Since its inception, the inventory shortage has driven up the price of new vehicles, increased the price and demand for used vehicles, and surged annual interest rates for auto loans. Consequently, the shortage has stifled consumers’ negotiating and purchasing power at dealerships across the globe.
The financial pressures accompanying the crisis have inspired fraudsters to re-engage fraud schemes that were popularized during the pandemic. Automotive loan fraud has increased by 260% since 2021, and fraud experts believe that this increase will be a long-term side effect of the global inventory shortage.
Automotive dealers were already reporting higher levels of synthetic identity fraud, income misrepresentation, and employment fabrication following the pandemic. However, the reports have reached record highs as consumers struggle to purchase and finance vehicles through honest means. That’s why fraud experts are urging dealers to remain vigilant in their efforts to prevent and combat fraud schemes involving misrepresentation.
History Has its Eyes on Fraud
As history will show, financial crises have long served as a catalyst for fraudulent activity in the automotive industry. During the financial recession of 2008, consumers stopped purchasing new vehicles due to a severe lack of disposable income. This, of course, had a trickle-down effect that closely resembles our current climate. At that time, auto lenders saw a significant spike in the levels of early payment default – much of which was caused by fraud and misrepresentation on applications.
Much like today, the financial pressures of the recession inspired consumers to finance used cars and, simultaneously, forced automotive dealers to drive up annual interest rates. Naturally, this affected loan performance, causing a rise in early payment default, or EPD, and delinquency rates. We are noticing similar trends in loan performance as U.S. inflation rates reach record highs.

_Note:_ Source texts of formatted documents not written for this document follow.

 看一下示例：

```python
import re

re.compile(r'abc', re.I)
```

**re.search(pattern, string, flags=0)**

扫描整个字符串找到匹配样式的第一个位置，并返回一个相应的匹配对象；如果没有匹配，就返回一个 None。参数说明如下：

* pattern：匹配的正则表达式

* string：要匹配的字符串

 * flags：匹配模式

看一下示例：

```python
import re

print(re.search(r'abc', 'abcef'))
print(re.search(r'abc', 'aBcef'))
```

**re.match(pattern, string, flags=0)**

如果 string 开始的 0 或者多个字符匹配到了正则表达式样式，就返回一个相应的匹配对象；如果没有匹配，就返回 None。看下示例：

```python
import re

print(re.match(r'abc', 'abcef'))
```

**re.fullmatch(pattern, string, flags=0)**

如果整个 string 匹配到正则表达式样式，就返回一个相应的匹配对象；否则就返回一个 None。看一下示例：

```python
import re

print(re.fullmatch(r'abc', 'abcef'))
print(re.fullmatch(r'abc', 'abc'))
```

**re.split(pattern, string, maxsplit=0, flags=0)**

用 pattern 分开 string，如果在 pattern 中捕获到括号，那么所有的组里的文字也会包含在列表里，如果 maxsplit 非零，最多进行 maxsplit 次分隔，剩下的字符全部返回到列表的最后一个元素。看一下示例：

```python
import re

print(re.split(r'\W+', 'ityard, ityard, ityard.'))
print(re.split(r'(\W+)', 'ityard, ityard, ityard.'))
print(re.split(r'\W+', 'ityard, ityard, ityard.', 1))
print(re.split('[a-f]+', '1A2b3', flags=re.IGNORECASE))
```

In addition to the global inventory shortage, the U.S. is experiencing rapid growth in inflation rates as a result of the supply chain disruptions. Together, the global crises are creating economic challenges that are known to activate fraud. We turned to consortium data to determine the true relationship between ongoing global crises and recent fraud activity.
To What Degree is the Inventory Shortage and Inflation Impacting Fraud?

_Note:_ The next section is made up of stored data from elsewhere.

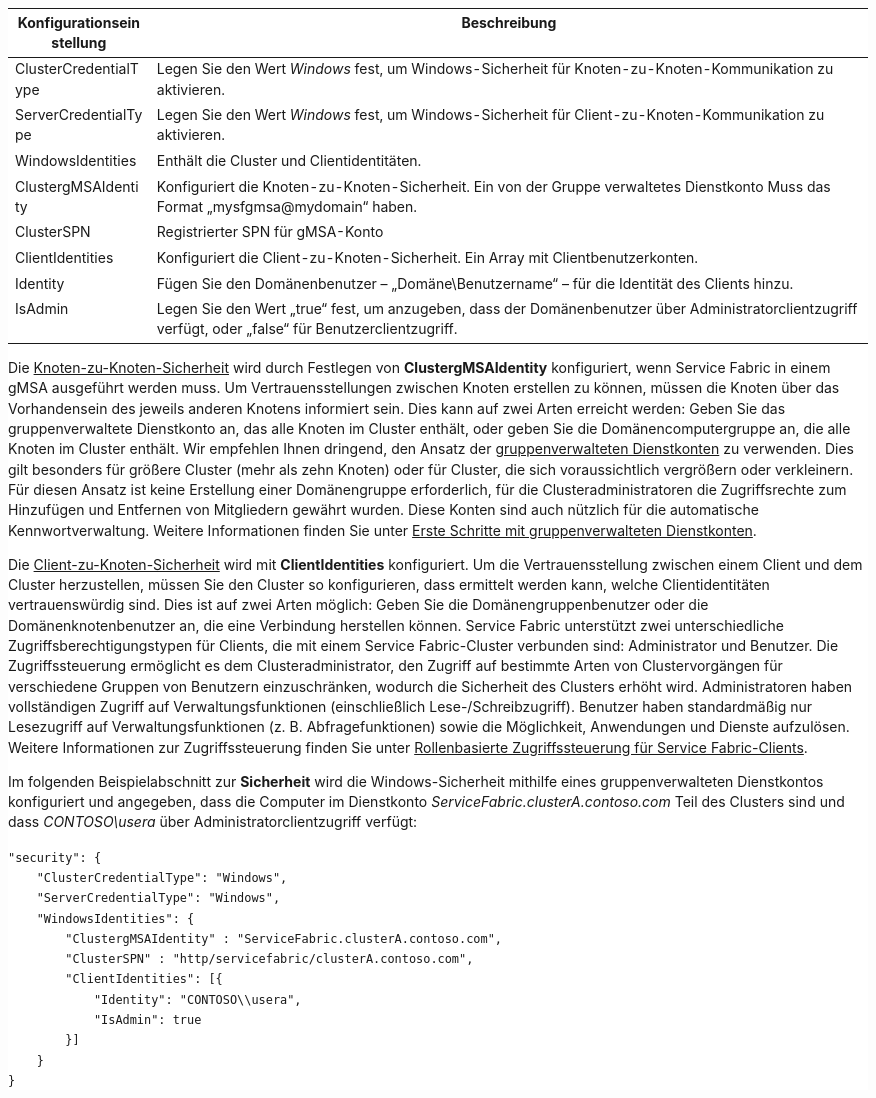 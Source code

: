 | **Konfigurationseinstellung** | **Beschreibung** |
| --- | --- |
| ClusterCredentialType |Legen Sie den Wert *Windows* fest, um Windows-Sicherheit für Knoten-zu-Knoten-Kommunikation zu aktivieren.  | 
| ServerCredentialType |Legen Sie den Wert *Windows* fest, um Windows-Sicherheit für Client-zu-Knoten-Kommunikation zu aktivieren. |
| WindowsIdentities |Enthält die Cluster und Clientidentitäten. |
| ClustergMSAIdentity |Konfiguriert die Knoten-zu-Knoten-Sicherheit. Ein von der Gruppe verwaltetes Dienstkonto Muss das Format „mysfgmsa@mydomain“ haben. |
| ClusterSPN |Registrierter SPN für gMSA-Konto|
| ClientIdentities |Konfiguriert die Client-zu-Knoten-Sicherheit. Ein Array mit Clientbenutzerkonten. |
| Identity |Fügen Sie den Domänenbenutzer – „Domäne\Benutzername“ – für die Identität des Clients hinzu. |
| IsAdmin |Legen Sie den Wert „true“ fest, um anzugeben, dass der Domänenbenutzer über Administratorclientzugriff verfügt, oder „false“ für Benutzerclientzugriff. |

Die [Knoten-zu-Knoten-Sicherheit](service-fabric-cluster-security.md#node-to-node-security) wird durch Festlegen von **ClustergMSAIdentity** konfiguriert, wenn Service Fabric in einem gMSA ausgeführt werden muss. Um Vertrauensstellungen zwischen Knoten erstellen zu können, müssen die Knoten über das Vorhandensein des jeweils anderen Knotens informiert sein. Dies kann auf zwei Arten erreicht werden: Geben Sie das gruppenverwaltete Dienstkonto an, das alle Knoten im Cluster enthält, oder geben Sie die Domänencomputergruppe an, die alle Knoten im Cluster enthält. Wir empfehlen Ihnen dringend, den Ansatz der [gruppenverwalteten Dienstkonten](/previous-versions/windows/it-pro/windows-server-2012-R2-and-2012/hh831782(v=ws.11)) zu verwenden. Dies gilt besonders für größere Cluster (mehr als zehn Knoten) oder für Cluster, die sich voraussichtlich vergrößern oder verkleinern.  
Für diesen Ansatz ist keine Erstellung einer Domänengruppe erforderlich, für die Clusteradministratoren die Zugriffsrechte zum Hinzufügen und Entfernen von Mitgliedern gewährt wurden. Diese Konten sind auch nützlich für die automatische Kennwortverwaltung. Weitere Informationen finden Sie unter [Erste Schritte mit gruppenverwalteten Dienstkonten](/previous-versions/windows/it-pro/windows-server-2012-R2-and-2012/jj128431(v=ws.11)).  
 
Die [Client-zu-Knoten-Sicherheit](service-fabric-cluster-security.md#client-to-node-security) wird mit **ClientIdentities** konfiguriert. Um die Vertrauensstellung zwischen einem Client und dem Cluster herzustellen, müssen Sie den Cluster so konfigurieren, dass ermittelt werden kann, welche Clientidentitäten vertrauenswürdig sind. Dies ist auf zwei Arten möglich: Geben Sie die Domänengruppenbenutzer oder die Domänenknotenbenutzer an, die eine Verbindung herstellen können. Service Fabric unterstützt zwei unterschiedliche Zugriffsberechtigungstypen für Clients, die mit einem Service Fabric-Cluster verbunden sind: Administrator und Benutzer. Die Zugriffssteuerung ermöglicht es dem Clusteradministrator, den Zugriff auf bestimmte Arten von Clustervorgängen für verschiedene Gruppen von Benutzern einzuschränken, wodurch die Sicherheit des Clusters erhöht wird.  Administratoren haben vollständigen Zugriff auf Verwaltungsfunktionen (einschließlich Lese-/Schreibzugriff). Benutzer haben standardmäßig nur Lesezugriff auf Verwaltungsfunktionen (z. B. Abfragefunktionen) sowie die Möglichkeit, Anwendungen und Dienste aufzulösen. Weitere Informationen zur Zugriffssteuerung finden Sie unter [Rollenbasierte Zugriffssteuerung für Service Fabric-Clients](service-fabric-cluster-security-roles.md).  
 
Im folgenden Beispielabschnitt zur **Sicherheit** wird die Windows-Sicherheit mithilfe eines gruppenverwalteten Dienstkontos konfiguriert und angegeben, dass die Computer im Dienstkonto *ServiceFabric.clusterA.contoso.com* Teil des Clusters sind und dass *CONTOSO\usera* über Administratorclientzugriff verfügt:  
  
```
"security": {
    "ClusterCredentialType": "Windows",
    "ServerCredentialType": "Windows",
    "WindowsIdentities": {
        "ClustergMSAIdentity" : "ServiceFabric.clusterA.contoso.com",
        "ClusterSPN" : "http/servicefabric/clusterA.contoso.com",
        "ClientIdentities": [{
            "Identity": "CONTOSO\\usera",
            "IsAdmin": true
        }]
    }
}
```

Using our consortium data, Point Predictive has identified a strong correlation between growing inflationary pressures, the ongoing inventory shortage, and fraudulent activity in the auto lending market. In our analysis, we found that loan applications are more likely to contain fraud during periods of economic instability. We discovered this using Point Predictive’s Auto Fraud Manager solution, which leverages loan-application data to generate a risk score that reveals an application’s likelihood of containing misrepresentation or early payment default risks. The higher the score, the greater the risk of misrepresentation or default.
To best understand the combined impact of inflation and the inventory shortage on fraud risks, we assessed the relationship between interest rates and EPD rates across the industry. Data from our analysis revealed a 0.76 correlation between EPD rates and inflation, meaning rising inflation rates are impacting consumers' ability to meet payment deadlines.
Further analysis indicated that climbing EPD rates are being driven by misrepresentation on loan applications. Evidence suggests that borrowers are marginally inflating their incomes to keep up with inflation rates and appear more attractive to sellers. The fact is that EPDs linked to income inflation have grown from 8% to 23% since March 2021.
Although it's among the most popular forms of misrepresentation, our analysis shows that income fraud is not the only type of fraud increasing with inflation and contributing to higher EPD rates. Data reveals that synthetic identity fraud, employment fabrication, pay stub falsification, straw borrower fraud, and collateral fraud are also on the rise.
Fraud is growing at an alarming rate, and dealers have to combat suspicious activity to avoid costly buybacks from lenders. Being proactive and eliminating potential fraud risk could make the difference between a dealership keeping its doors open long after the inventory shortage has passed, or going out of business.
McKenna is chief fraud strategist at Point Predictive.